EXERCISE REQUIREMENTS -
For every line in the material, set down an identical one.

RECORDS SHOWN -
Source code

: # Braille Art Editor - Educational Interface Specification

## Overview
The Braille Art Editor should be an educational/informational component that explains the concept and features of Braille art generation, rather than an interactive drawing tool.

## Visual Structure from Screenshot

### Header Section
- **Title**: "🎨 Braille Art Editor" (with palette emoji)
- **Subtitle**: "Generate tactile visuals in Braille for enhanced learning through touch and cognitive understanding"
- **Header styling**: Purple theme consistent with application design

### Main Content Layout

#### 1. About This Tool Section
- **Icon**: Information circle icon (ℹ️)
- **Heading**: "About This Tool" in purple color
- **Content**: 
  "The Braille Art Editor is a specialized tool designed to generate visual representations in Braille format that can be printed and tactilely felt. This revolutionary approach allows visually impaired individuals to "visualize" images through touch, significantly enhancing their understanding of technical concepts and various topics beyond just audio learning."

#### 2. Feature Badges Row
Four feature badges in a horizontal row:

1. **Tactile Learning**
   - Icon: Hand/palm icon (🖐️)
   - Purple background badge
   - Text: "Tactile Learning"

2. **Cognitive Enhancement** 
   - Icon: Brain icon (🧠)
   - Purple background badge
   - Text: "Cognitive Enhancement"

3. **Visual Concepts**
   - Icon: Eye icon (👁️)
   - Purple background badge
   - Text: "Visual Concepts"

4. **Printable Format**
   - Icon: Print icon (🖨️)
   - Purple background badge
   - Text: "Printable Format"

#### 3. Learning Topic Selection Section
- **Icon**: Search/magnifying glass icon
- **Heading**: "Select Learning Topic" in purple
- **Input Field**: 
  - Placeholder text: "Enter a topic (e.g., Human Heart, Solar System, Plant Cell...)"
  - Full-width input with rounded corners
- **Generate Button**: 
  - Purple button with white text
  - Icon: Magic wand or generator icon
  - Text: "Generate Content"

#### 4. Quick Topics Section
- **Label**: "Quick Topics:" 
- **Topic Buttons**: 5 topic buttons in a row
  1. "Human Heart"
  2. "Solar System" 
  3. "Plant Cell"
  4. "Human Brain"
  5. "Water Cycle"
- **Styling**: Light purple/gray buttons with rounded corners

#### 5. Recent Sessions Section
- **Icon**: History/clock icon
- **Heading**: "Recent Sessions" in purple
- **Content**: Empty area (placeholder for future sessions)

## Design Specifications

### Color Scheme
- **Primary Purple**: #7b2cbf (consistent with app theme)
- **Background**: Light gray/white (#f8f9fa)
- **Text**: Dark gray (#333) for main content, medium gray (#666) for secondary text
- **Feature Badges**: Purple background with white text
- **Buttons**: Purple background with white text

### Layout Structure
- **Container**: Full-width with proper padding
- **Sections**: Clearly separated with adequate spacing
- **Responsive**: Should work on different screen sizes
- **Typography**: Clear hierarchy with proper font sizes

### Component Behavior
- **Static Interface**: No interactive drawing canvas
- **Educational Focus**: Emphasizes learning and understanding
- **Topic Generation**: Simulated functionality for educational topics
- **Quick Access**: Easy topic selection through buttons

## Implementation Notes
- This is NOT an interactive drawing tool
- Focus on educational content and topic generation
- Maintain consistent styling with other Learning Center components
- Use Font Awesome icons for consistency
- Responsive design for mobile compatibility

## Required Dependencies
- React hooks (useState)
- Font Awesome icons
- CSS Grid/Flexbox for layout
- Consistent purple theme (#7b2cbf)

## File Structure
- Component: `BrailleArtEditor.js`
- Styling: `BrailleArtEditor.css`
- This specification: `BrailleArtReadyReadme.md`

RESPONSE AREA -
Source code

: # Braille Art Editor - Educational Interface Specification

## Overview
The Braille Art Editor should be an educational/informational component that explains the concept and features of Braille art generation, rather than an interactive drawing tool.

## Visual Structure from Screenshot

### Header Section
- **Title**: "🎨 Braille Art Editor" (with palette emoji)
- **Subtitle**: "Generate tactile visuals in Braille for enhanced learning through touch and cognitive understanding"
- **Header styling**: Purple theme consistent with application design

### Main Content Layout

#### 1. About This Tool Section
- **Icon**: Information circle icon (ℹ️)
- **Heading**: "About This Tool" in purple color
- **Content**: 
  "The Braille Art Editor is a specialized tool designed to generate visual representations in Braille format that can be printed and tactilely felt. This revolutionary approach allows visually impaired individuals to "visualize" images through touch, significantly enhancing their understanding of technical concepts and various topics beyond just audio learning."

#### 2. Feature Badges Row
Four feature badges in a horizontal row:

1. **Tactile Learning**
   - Icon: Hand/palm icon (🖐️)
   - Purple background badge
   - Text: "Tactile Learning"

2. **Cognitive Enhancement** 
   - Icon: Brain icon (🧠)
   - Purple background badge
   - Text: "Cognitive Enhancement"

3. **Visual Concepts**
   - Icon: Eye icon (👁️)
   - Purple background badge
   - Text: "Visual Concepts"

4. **Printable Format**
   - Icon: Print icon (🖨️)
   - Purple background badge
   - Text: "Printable Format"

#### 3. Learning Topic Selection Section
- **Icon**: Search/magnifying glass icon
- **Heading**: "Select Learning Topic" in purple
- **Input Field**: 
  - Placeholder text: "Enter a topic (e.g., Human Heart, Solar System, Plant Cell...)"
  - Full-width input with rounded corners
- **Generate Button**: 
  - Purple button with white text
  - Icon: Magic wand or generator icon
  - Text: "Generate Content"

#### 4. Quick Topics Section
- **Label**: "Quick Topics:" 
- **Topic Buttons**: 5 topic buttons in a row
  1. "Human Heart"
  2. "Solar System" 
  3. "Plant Cell"
  4. "Human Brain"
  5. "Water Cycle"
- **Styling**: Light purple/gray buttons with rounded corners

#### 5. Recent Sessions Section
- **Icon**: History/clock icon
- **Heading**: "Recent Sessions" in purple
- **Content**: Empty area (placeholder for future sessions)

## Design Specifications

### Color Scheme
- **Primary Purple**: #7b2cbf (consistent with app theme)
- **Background**: Light gray/white (#f8f9fa)
- **Text**: Dark gray (#333) for main content, medium gray (#666) for secondary text
- **Feature Badges**: Purple background with white text
- **Buttons**: Purple background with white text

### Layout Structure
- **Container**: Full-width with proper padding
- **Sections**: Clearly separated with adequate spacing
- **Responsive**: Should work on different screen sizes
- **Typography**: Clear hierarchy with proper font sizes

### Component Behavior
- **Static Interface**: No interactive drawing canvas
- **Educational Focus**: Emphasizes learning and understanding
- **Topic Generation**: Simulated functionality for educational topics
- **Quick Access**: Easy topic selection through buttons

## Implementation Notes
- This is NOT an interactive drawing tool
- Focus on educational content and topic generation
- Maintain consistent styling with other Learning Center components
- Use Font Awesome icons for consistency
- Responsive design for mobile compatibility

## Required Dependencies
- React hooks (useState)
- Font Awesome icons
- CSS Grid/Flexbox for layout
- Consistent purple theme (#7b2cbf)

## File Structure
- Component: `BrailleArtEditor.js`
- Styling: `BrailleArtEditor.css`
- This specification: `BrailleArtReadyReadme.md`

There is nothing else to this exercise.